> Problem requirements: Write out the whole listing below exactly, skipping each picture.

> Material for this task:
--
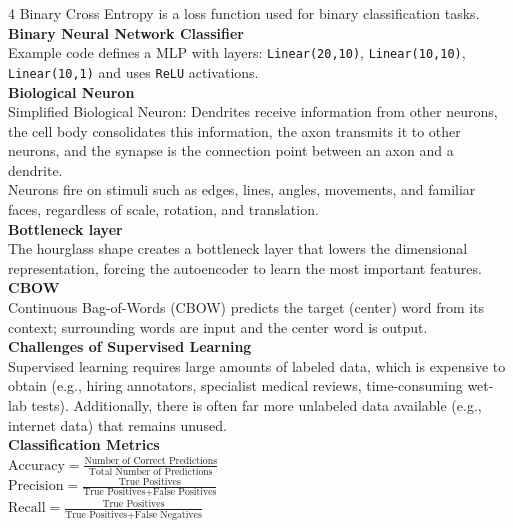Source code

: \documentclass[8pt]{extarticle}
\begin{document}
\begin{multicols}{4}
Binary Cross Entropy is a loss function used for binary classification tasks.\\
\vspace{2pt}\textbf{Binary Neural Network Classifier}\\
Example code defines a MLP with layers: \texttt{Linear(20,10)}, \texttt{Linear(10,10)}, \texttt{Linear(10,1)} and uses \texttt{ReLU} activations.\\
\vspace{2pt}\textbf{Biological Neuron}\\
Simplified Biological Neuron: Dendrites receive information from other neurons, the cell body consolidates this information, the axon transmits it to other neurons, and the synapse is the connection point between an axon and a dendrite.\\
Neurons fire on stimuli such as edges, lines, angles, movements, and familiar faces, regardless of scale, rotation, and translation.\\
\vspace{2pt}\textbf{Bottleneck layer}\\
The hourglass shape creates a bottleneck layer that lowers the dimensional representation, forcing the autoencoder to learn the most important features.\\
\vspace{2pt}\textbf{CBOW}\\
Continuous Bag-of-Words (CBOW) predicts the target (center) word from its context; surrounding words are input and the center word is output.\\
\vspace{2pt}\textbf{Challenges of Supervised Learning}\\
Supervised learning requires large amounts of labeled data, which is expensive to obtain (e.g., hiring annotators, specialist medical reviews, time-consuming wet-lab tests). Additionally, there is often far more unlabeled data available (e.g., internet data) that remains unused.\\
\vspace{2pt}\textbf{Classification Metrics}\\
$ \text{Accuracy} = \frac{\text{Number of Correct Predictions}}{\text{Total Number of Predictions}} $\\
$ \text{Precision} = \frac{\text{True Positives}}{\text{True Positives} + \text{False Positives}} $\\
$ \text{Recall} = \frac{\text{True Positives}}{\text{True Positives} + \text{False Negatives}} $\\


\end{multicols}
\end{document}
--
> Answer to the exercise:
Source code

: \documentclass[8pt]{extarticle}
\begin{document}
\begin{multicols}{4}
Binary Cross Entropy is a loss function used for binary classification tasks.\\
\vspace{2pt}\textbf{Binary Neural Network Classifier}\\
Example code defines a MLP with layers: \texttt{Linear(20,10)}, \texttt{Linear(10,10)}, \texttt{Linear(10,1)} and uses \texttt{ReLU} activations.\\
\vspace{2pt}\textbf{Biological Neuron}\\
Simplified Biological Neuron: Dendrites receive information from other neurons, the cell body consolidates this information, the axon transmits it to other neurons, and the synapse is the connection point between an axon and a dendrite.\\
Neurons fire on stimuli such as edges, lines, angles, movements, and familiar faces, regardless of scale, rotation, and translation.\\
\vspace{2pt}\textbf{Bottleneck layer}\\
The hourglass shape creates a bottleneck layer that lowers the dimensional representation, forcing the autoencoder to learn the most important features.\\
\vspace{2pt}\textbf{CBOW}\\
Continuous Bag-of-Words (CBOW) predicts the target (center) word from its context; surrounding words are input and the center word is output.\\
\vspace{2pt}\textbf{Challenges of Supervised Learning}\\
Supervised learning requires large amounts of labeled data, which is expensive to obtain (e.g., hiring annotators, specialist medical reviews, time-consuming wet-lab tests). Additionally, there is often far more unlabeled data available (e.g., internet data) that remains unused.\\
\vspace{2pt}\textbf{Classification Metrics}\\
$ \text{Accuracy} = \frac{\text{Number of Correct Predictions}}{\text{Total Number of Predictions}} $\\
$ \text{Precision} = \frac{\text{True Positives}}{\text{True Positives} + \text{False Positives}} $\\
$ \text{Recall} = \frac{\text{True Positives}}{\text{True Positives} + \text{False Negatives}} $\\


\end{multicols}
\end{document}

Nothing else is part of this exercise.